Packaging stiff polymers in small containers: A molecular dynamics study

TL;DR

This study uses molecular dynamics simulations to explore how stiff polymers, like DNA, pack into small viral capsids, revealing a tendency to form coaxial spools without twisting as rigidity increases.

Contribution

It demonstrates how increased polymer stiffness leads to spool-like packing arrangements in viral capsids, extending previous models with longer polymers and new packing configurations.

Findings

Stiffer polymers tend to form coaxial spools.
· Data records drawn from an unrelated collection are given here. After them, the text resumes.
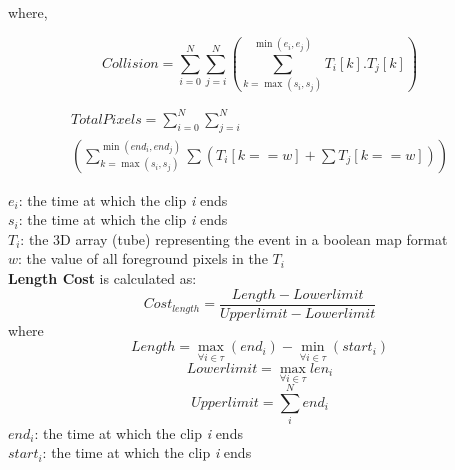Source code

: \documentclass[conference]{IEEEtran}
\begin{document}
\begin{itemize}
    where,

    \begin{equation}\label{eqn:coll}
    Collision = \sum_{i=0}^{N}\sum_{j=i}^{N} \left(\sum_{k=\max(s_{i},s_{j})}^{\min(e_{i}, e_{j})}T_{i}[k].T_{j}[k]\right)
    \end{equation}

    \begin{equation}\label{eqn:totalp}
    \begin{split}
    TotalPixels = \sum_{i=0}^{N}\sum_{j=i}^{N} \\
    \left(
        \sum_{k=\max(s_{i},s_{j})}^{\min(end_{i}, end_{j})}
        \sum \left(T_{i}[k==w] + \sum T_{j}[k==w]\right) \right)
    \end{split}
    \end{equation}

    \(e_{i}\): the time at which the clip \textit{i} ends\\
    \(s_{i}\): the time at which the clip \textit{i} ends\\
    \(T_{i}\): the 3D array (tube) representing the event in a boolean map format\\
    \(w\): the value of all foreground pixels in the \(T_{i}\)\\

    \textbf{Length Cost} is calculated as:
    \begin{equation} \label{eqn:costlen}
    Cost_{length} = \frac{ Length - Lowerlimit}{ Upperlimit - Lowerlimit}
    \end{equation}
    where
    \begin{equation} \label{eqn:len}
    Length = \max_{\forall i \in \tau}(end_{i}) - \min_{\forall i \in \tau}(start_{i})
    \end{equation}
    \begin{equation} \label{eqn:lowerlim}
    Lowerlimit = \max_{\forall i \in \tau}len_{i}
    \end{equation}
    \begin{equation} \label{eqn:upperlim}
    Upperlimit = \sum_{i}^{N}end_{i}
    \end{equation}
    \(end_{i}\): the time at which the clip \textit{i} ends\\
    \(start_{i}\): the time at which the clip \textit{i} ends\\


\end{itemize}
\end{document}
Polymer packing can occur without twisting.

Longer polymers exhibit similar spool formation tendencies.

Abstract

The question of how stiff polymers are able to pack into small containers is particularly relevant to the study of DNA packaging in viruses. A reduced version of the problem based on coarse-grained representations of the main components of the system -- the DNA polymer and the spherical viral capsid -- has been studied by molecular dynamics simulation. The results, involving longer polymers than in earlier work, show that as polymers become more rigid there is an increasing tendency to self-organize as spools that wrap from the inside out, rather than the inverse direction seen previously. In the final state, a substantial part of the polymer is packed into one or more coaxial spools, concentrically layered with different orientations, a form of packaging achievable without twisting the polymer.